The challenge is to reveal the articulation of the proposals, to reveal how the proposals interact with each other. This articulation manifests itself through a spatial representation of the contributions, through graphs that make it easier to interpret the results of the consultation. You will find below examples of graphic visualization of the data integrated into our synthesis work carried out for the National Assembly.
The results produced are not only more readable and understandable, they also correspond to a point of view that we would not have been able to adopt without the tool.
Moreover, from the moment the operation of the software is explained, we can also guarantee that its use is not a simple mathematical exploration disconnected from reality. Indeed, it is an autonomous dynamic that takes into account the context of the consultation and calls for the analyst's attention. Our synthesis enriched by this software cannot do without an external action, since the software does not work without the involvement of the analyst who will have to parameterize the software according to his needs and his starting postulate.

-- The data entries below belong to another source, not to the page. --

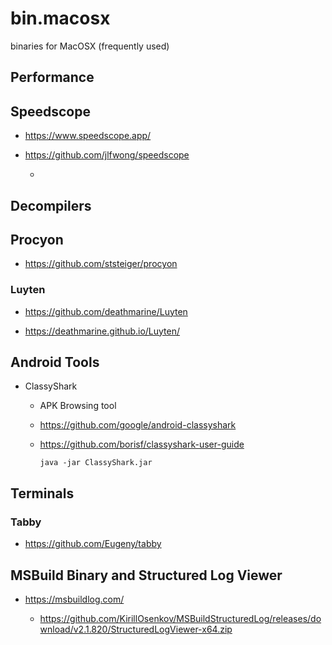 # bin.macosx

binaries for MacOSX (frequently used)

## Performance

## Speedscope

*   https://www.speedscope.app/

*   https://github.com/jlfwong/speedscope

    *   

## Decompilers

## Procyon

*   https://github.com/ststeiger/procyon


### Luyten

*   https://github.com/deathmarine/Luyten

*   https://deathmarine.github.io/Luyten/

## Android Tools

*   ClassyShark

    *   APK Browsing tool

    *   https://github.com/google/android-classyshark

    *   https://github.com/borisf/classyshark-user-guide

        ```
        java -jar ClassyShark.jar
        ```

## Terminals

### Tabby

*   https://github.com/Eugeny/tabby

## MSBuild Binary and Structured Log Viewer

*   https://msbuildlog.com/

    *   https://github.com/KirillOsenkov/MSBuildStructuredLog/releases/download/v2.1.820/StructuredLogViewer-x64.zip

If the treatment does not take context into account in the first place, the analyst must reintroduce this notion in a systematic way. On the other hand, we cannot isolate the tool from an earlier problematization. The use of IRaMuTeQ cannot be envisaged by and for itself, detached from any upstream reflection. The outputs produced, which can be seen in the examples opposite, will be subject to human interpretation with respect to the starting hypothesis.
Open Source Politics therefore combines a lucid interpretation of the results with an understanding of these algorithms. In other words, the transparency of the IRaMuTeQ software algorithms (favoured by the different manuals available online as well as the free access to the code) allows us to guarantee the autonomy of Open Source Politics in the interpretation of the results and in the reliability of the results.